A Lightweight and a Heavyweight Denounces Citizens United

It’s interesting.  The universal liberal condemnation of Citizens United marches forward, unswayed by massive ignorance about the decision.  Trolling around, I found two more critiques of the decision, one at Concurring Opinions, a left leaning blog of egghead professors. And I mean that in a good way.  I mean, I profoundly disagree, but it’s about as far from shooting fish in a barrel as you can get, without these people being right about everything.

And then you have E.J. Dionne Jr. at the Washington Post.

Let’s start with Concurring opinions, where Michael Kang gives his critique of Citizens United.

It doesn’t get off to a very good start, picking the most obvious move in the anti-Citizens-United playbook: pretend it is just about money and not about speech:

the Supreme Court struck down federal campaign finance laws that prohibited corporations from making independent expenditures in connection with federal elections.

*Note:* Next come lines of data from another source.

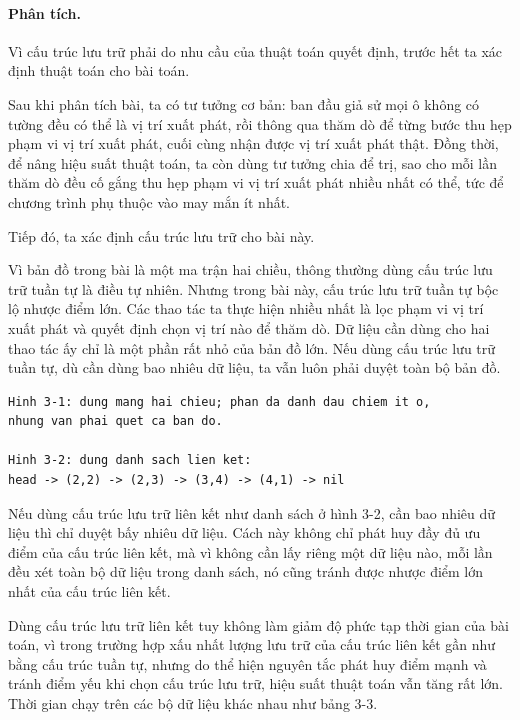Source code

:\documentclass[11pt]{article}
\begin{document}
\paragraph{Phân tích.}
Vì cấu trúc lưu trữ phải do nhu cầu của thuật toán quyết định, trước hết ta
xác định thuật toán cho bài toán.

Sau khi phân tích bài, ta có tư tưởng cơ bản: ban đầu giả sử mọi ô không có
tường đều có thể là vị trí xuất phát, rồi thông qua thăm dò để từng bước thu
hẹp phạm vi vị trí xuất phát, cuối cùng nhận được vị trí xuất phát thật. Đồng
thời, để nâng hiệu suất thuật toán, ta còn dùng tư tưởng chia để trị, sao cho
mỗi lần thăm dò đều cố gắng thu hẹp phạm vi vị trí xuất phát nhiều nhất có
thể, tức để chương trình phụ thuộc vào may mắn ít nhất.

Tiếp đó, ta xác định cấu trúc lưu trữ cho bài này.

Vì bản đồ trong bài là một ma trận hai chiều, thông thường dùng cấu trúc lưu
trữ tuần tự là điều tự nhiên. Nhưng trong bài này, cấu trúc lưu trữ tuần tự
bộc lộ nhược điểm lớn. Các thao tác ta thực hiện nhiều nhất là lọc phạm vi vị
trí xuất phát và quyết định chọn vị trí nào để thăm dò. Dữ liệu cần dùng cho
hai thao tác ấy chỉ là một phần rất nhỏ của bản đồ lớn. Nếu dùng cấu trúc lưu
trữ tuần tự, dù cần dùng bao nhiêu dữ liệu, ta vẫn luôn phải duyệt toàn bộ
bản đồ.

\begin{verbatim}
Hinh 3-1: dung mang hai chieu; phan da danh dau chiem it o,
nhung van phai quet ca ban do.

Hinh 3-2: dung danh sach lien ket:
head -> (2,2) -> (2,3) -> (3,4) -> (4,1) -> nil
\end{verbatim}

Nếu dùng cấu trúc lưu trữ liên kết như danh sách ở hình 3-2, cần bao nhiêu dữ
liệu thì chỉ duyệt bấy nhiêu dữ liệu. Cách này không chỉ phát huy đầy đủ ưu
điểm của cấu trúc liên kết, mà vì không cần lấy riêng một dữ liệu nào, mỗi
lần đều xét toàn bộ dữ liệu trong danh sách, nó cũng tránh được nhược điểm
lớn nhất của cấu trúc liên kết.

Dùng cấu trúc lưu trữ liên kết tuy không làm giảm độ phức tạp thời gian của
bài toán, vì trong trường hợp xấu nhất lượng lưu trữ của cấu trúc liên kết
gần như bằng cấu trúc tuần tự, nhưng do thể hiện nguyên tắc phát huy điểm
mạnh và tránh điểm yếu khi chọn cấu trúc lưu trữ, hiệu suất thuật toán vẫn
tăng rất lớn. Thời gian chạy trên các bộ dữ liệu khác nhau như bảng 3-3.
\end{document}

Um, no, but you know what?  I wrote this before, so I will just quote myself:

“But wait,” I hear you say, “didn’t all those news stories say this was about campaign expenditures?” Well, this is where the media has been incredibly disingenuous on this topic. The FEC said that they could not purchase advertising. So you can judge for yourself whether this sounds more like a mere restriction on spending, or a restriction on freedom of expression.

Now he is about to say alot at once:

Corporations aren’t the relevant actors whose rights we ought to be concerned about.

Now let me stop right there.  Um, so according to you, the first amendment is about how concerned we should be about a certain person or entity being suppressed?

Well, okay.  Citizens United was prohibited from promoting an anti-Hillary movie just as voters were deciding her fate.  And that doesn’t concern you?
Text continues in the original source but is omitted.